GIVEN RECORDS
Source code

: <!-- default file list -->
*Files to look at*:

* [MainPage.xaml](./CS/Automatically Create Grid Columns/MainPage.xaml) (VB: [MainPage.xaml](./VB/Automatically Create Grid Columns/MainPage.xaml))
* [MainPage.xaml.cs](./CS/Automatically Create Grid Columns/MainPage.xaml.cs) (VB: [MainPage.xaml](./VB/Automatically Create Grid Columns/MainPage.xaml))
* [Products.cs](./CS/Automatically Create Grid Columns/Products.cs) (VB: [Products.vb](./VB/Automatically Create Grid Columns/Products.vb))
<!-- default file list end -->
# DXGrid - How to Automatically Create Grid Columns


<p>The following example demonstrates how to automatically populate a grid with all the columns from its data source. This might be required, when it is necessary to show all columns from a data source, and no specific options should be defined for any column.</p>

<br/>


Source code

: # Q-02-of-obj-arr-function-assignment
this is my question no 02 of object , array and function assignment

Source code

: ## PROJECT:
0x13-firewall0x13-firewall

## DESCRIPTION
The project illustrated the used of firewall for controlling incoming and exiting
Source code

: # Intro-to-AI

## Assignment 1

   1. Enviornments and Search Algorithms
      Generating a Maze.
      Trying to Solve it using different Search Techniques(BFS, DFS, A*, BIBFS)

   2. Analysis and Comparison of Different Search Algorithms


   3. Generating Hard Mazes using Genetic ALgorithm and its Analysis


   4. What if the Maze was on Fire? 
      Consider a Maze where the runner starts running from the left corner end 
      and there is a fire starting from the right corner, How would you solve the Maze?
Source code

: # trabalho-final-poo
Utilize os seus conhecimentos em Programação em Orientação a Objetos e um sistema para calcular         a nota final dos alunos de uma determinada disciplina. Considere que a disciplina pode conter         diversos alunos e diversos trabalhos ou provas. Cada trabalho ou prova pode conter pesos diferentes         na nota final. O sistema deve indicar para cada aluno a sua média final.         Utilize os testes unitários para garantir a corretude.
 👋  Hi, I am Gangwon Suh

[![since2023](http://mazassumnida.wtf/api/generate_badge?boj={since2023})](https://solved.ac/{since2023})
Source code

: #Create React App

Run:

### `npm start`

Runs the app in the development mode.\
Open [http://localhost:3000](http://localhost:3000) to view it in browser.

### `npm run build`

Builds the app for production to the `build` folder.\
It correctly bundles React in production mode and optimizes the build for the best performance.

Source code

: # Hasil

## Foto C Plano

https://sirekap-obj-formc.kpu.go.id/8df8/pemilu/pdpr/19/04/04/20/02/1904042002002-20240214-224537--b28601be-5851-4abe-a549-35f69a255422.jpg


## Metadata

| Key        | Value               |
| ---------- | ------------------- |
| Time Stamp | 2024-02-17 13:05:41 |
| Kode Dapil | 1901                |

ASSIGNMENT
Look through the records and gather each line with the word "xaml".

EXERCISE ANSWER
* [MainPage.xaml](./CS/Automatically Create Grid Columns/MainPage.xaml) (VB: [MainPage.xaml](./VB/Automatically Create Grid Columns/MainPage.xaml))
* [MainPage.xaml.cs](./CS/Automatically Create Grid Columns/MainPage.xaml.cs) (VB: [MainPage.xaml](./VB/Automatically Create Grid Columns/MainPage.xaml))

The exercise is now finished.